WORK ITEM — Only the lines from the one containing "superiore di x" through the one containing "[U,S,V] = svd(X)" should be printed, exactly as they appear below, with both ends included.

Dataset items
►

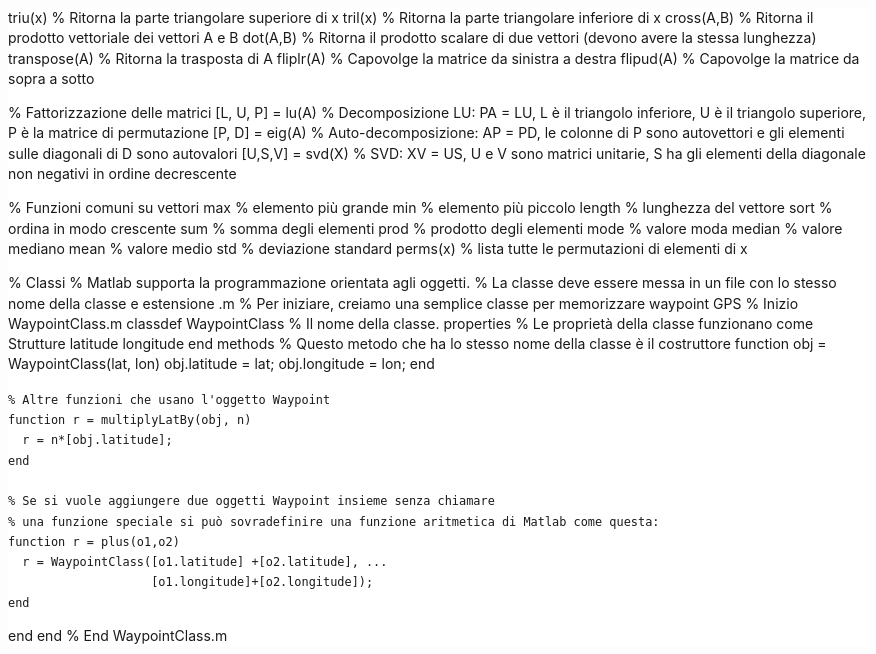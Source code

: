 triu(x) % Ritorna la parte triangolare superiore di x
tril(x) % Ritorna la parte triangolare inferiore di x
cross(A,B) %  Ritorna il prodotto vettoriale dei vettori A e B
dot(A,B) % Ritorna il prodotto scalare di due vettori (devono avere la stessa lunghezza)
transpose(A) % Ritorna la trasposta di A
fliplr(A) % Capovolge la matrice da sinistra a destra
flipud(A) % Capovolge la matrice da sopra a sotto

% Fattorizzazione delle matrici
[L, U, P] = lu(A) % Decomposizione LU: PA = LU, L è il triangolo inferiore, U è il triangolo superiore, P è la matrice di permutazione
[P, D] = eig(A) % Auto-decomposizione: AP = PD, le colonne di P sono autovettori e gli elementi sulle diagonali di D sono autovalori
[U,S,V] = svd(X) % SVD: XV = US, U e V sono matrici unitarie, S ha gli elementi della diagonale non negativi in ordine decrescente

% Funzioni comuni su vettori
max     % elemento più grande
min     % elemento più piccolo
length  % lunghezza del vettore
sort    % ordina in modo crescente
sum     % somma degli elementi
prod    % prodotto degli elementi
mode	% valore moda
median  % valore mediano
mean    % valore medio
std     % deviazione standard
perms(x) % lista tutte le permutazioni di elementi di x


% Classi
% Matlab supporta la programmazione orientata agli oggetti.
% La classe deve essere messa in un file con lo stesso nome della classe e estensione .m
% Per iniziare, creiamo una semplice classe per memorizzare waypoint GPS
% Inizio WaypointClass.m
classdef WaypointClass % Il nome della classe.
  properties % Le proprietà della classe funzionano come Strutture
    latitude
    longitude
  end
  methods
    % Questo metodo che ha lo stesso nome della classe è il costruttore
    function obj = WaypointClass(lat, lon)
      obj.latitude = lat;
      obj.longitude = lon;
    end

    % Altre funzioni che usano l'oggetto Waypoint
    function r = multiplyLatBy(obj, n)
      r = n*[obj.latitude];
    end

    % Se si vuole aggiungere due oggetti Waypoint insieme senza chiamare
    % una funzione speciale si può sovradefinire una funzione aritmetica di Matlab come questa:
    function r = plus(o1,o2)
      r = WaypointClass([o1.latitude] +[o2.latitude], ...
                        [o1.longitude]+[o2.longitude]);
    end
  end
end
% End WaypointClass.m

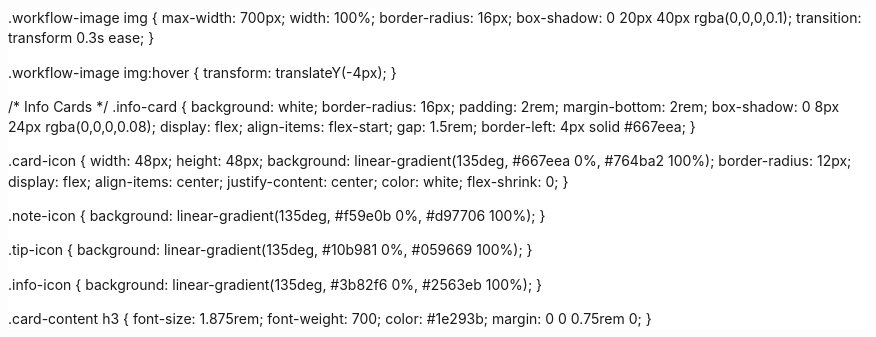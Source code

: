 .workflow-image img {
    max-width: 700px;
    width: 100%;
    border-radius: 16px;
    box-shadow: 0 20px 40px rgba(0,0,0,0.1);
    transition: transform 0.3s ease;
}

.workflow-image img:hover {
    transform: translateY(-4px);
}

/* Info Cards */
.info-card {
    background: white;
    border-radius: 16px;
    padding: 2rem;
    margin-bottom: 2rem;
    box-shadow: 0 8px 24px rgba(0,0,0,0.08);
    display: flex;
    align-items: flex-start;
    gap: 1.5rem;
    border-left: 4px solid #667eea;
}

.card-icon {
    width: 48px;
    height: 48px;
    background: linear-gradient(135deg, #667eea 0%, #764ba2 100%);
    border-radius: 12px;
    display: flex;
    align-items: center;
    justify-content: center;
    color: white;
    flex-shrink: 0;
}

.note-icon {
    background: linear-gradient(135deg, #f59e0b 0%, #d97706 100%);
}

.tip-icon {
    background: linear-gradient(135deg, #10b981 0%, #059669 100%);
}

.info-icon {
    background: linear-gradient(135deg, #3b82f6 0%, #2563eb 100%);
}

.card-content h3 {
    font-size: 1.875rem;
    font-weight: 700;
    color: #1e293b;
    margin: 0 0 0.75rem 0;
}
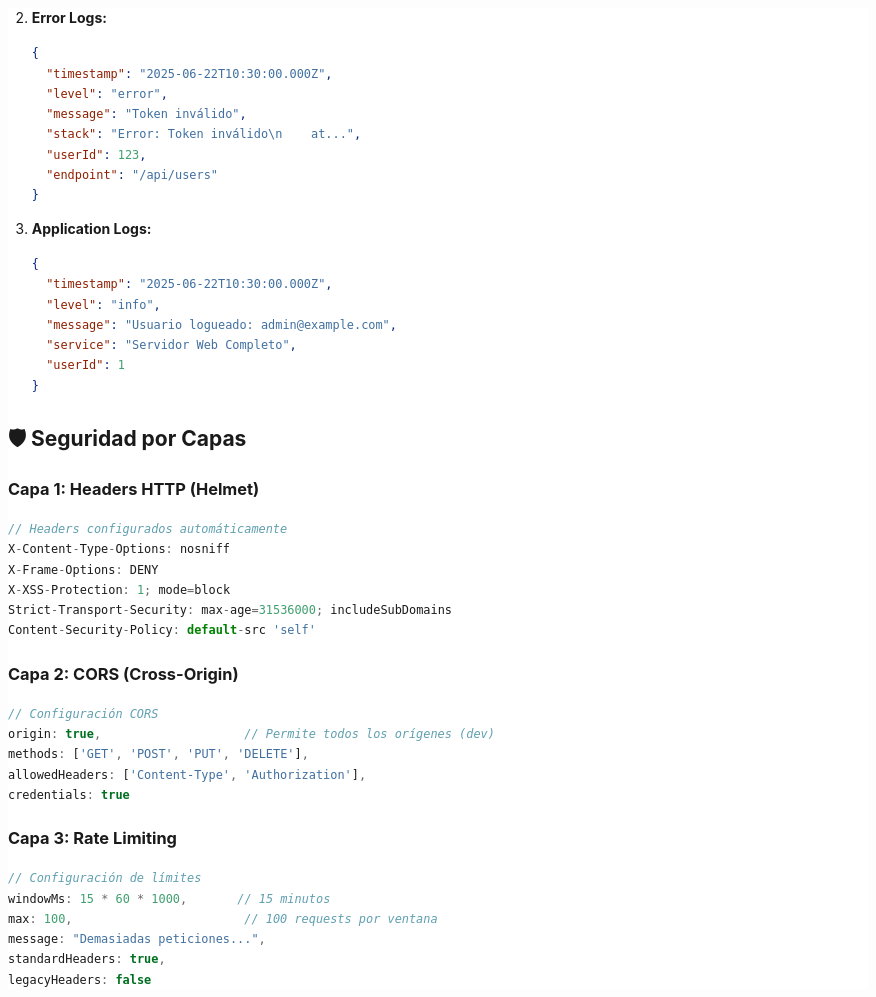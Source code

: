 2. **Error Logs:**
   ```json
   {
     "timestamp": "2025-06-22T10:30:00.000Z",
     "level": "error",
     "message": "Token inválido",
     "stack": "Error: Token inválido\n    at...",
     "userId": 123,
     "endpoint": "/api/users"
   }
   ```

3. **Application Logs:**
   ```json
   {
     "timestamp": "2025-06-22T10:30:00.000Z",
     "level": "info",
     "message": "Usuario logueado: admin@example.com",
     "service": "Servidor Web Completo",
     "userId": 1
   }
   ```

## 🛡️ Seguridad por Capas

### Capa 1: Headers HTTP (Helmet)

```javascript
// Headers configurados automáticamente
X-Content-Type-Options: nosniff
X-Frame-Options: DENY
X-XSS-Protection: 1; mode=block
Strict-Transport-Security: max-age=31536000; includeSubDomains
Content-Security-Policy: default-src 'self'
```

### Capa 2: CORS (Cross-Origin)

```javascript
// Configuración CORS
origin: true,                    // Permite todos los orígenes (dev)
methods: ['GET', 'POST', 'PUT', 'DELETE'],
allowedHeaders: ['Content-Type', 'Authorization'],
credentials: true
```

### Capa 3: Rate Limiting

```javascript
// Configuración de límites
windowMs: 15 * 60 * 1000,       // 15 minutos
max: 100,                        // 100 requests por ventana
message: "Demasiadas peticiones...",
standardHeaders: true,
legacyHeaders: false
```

◄
►

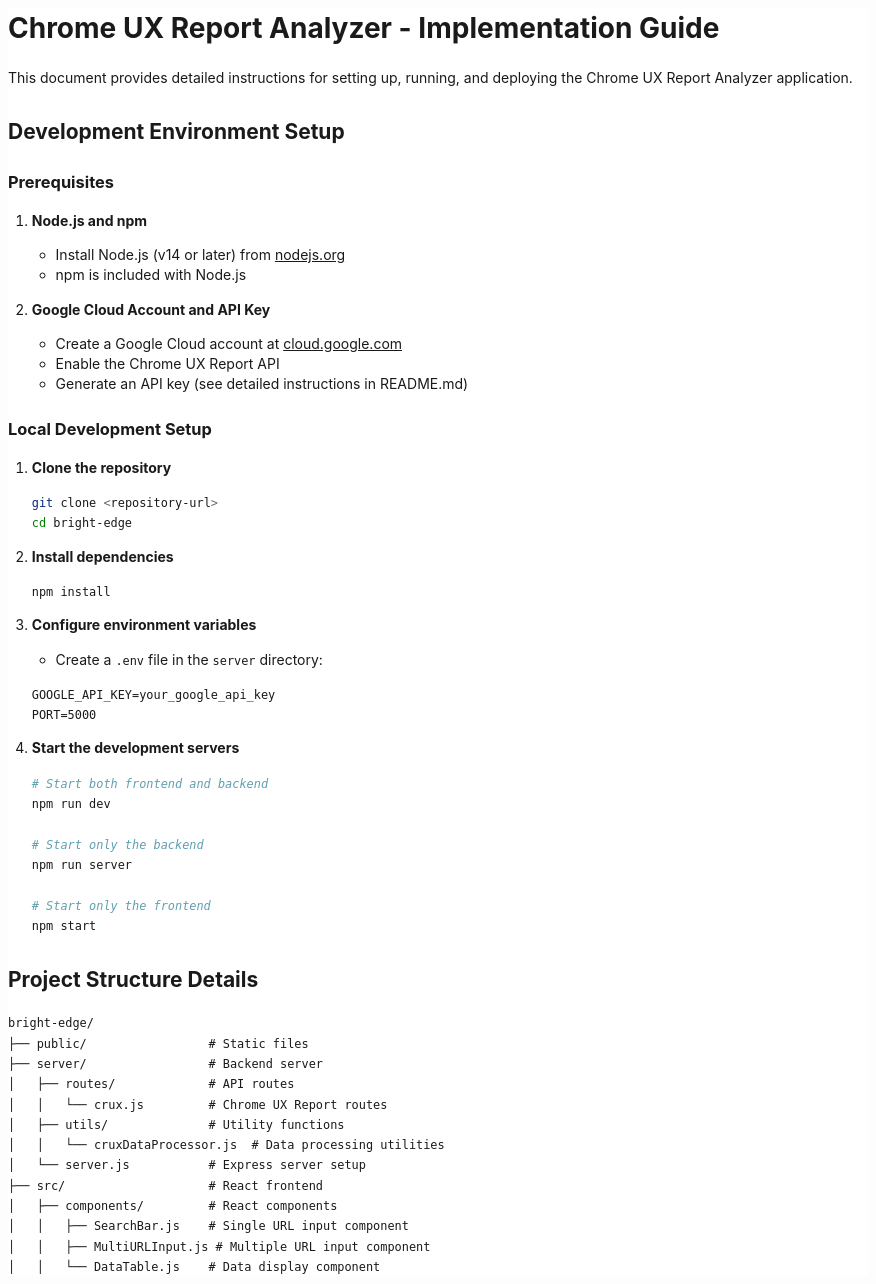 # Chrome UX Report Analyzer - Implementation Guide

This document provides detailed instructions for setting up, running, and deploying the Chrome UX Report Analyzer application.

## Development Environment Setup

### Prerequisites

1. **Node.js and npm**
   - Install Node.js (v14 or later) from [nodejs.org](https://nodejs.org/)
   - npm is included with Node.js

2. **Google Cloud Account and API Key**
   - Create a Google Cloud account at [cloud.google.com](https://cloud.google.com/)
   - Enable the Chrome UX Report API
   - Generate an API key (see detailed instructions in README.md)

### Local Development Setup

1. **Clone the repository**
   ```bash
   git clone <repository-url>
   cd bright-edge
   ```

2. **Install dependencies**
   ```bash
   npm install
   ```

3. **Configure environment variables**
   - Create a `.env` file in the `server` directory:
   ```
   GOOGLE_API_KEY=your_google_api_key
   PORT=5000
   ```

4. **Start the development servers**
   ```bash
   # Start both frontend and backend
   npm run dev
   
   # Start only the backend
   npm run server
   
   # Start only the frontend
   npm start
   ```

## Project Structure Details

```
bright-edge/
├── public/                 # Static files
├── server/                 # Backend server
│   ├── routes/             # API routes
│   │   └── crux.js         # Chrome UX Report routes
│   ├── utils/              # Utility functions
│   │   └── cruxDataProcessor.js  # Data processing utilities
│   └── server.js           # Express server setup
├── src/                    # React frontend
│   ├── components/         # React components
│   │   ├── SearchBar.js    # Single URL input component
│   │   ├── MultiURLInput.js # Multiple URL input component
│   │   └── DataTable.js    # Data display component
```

◄
►

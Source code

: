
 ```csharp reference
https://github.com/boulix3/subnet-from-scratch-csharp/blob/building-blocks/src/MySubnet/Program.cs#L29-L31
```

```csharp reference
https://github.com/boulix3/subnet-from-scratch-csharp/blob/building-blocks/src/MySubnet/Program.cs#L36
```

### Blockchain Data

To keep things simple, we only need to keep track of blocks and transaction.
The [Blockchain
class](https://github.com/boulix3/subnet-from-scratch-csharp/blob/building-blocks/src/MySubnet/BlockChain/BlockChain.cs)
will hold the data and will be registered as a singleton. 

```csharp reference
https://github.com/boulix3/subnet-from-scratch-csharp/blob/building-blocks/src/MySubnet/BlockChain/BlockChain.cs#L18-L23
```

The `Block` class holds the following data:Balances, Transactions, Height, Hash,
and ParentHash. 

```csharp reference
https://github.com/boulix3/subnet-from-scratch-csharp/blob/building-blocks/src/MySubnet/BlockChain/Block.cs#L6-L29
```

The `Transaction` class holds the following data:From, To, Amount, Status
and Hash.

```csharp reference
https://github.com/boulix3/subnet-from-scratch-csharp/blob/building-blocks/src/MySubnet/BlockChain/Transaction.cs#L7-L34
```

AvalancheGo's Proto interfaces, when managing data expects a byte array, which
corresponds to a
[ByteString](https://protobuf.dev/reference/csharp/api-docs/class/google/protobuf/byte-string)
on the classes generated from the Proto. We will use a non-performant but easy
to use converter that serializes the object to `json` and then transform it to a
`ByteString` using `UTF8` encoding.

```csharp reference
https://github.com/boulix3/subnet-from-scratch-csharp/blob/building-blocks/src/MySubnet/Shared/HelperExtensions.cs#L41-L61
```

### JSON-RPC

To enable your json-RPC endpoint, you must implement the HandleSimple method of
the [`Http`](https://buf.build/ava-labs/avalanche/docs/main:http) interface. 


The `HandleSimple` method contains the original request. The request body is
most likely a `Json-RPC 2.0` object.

◄

SOLUTION TO THIS EXERCISE —
: triu(x) % Ritorna la parte triangolare superiore di x
tril(x) % Ritorna la parte triangolare inferiore di x
cross(A,B) %  Ritorna il prodotto vettoriale dei vettori A e B
dot(A,B) % Ritorna il prodotto scalare di due vettori (devono avere la stessa lunghezza)
transpose(A) % Ritorna la trasposta di A
fliplr(A) % Capovolge la matrice da sinistra a destra
flipud(A) % Capovolge la matrice da sopra a sotto

% Fattorizzazione delle matrici
[L, U, P] = lu(A) % Decomposizione LU: PA = LU, L è il triangolo inferiore, U è il triangolo superiore, P è la matrice di permutazione
[P, D] = eig(A) % Auto-decomposizione: AP = PD, le colonne di P sono autovettori e gli elementi sulle diagonali di D sono autovalori
[U,S,V] = svd(X) % SVD: XV = US, U e V sono matrici unitarie, S ha gli elementi della diagonale non negativi in ordine decrescente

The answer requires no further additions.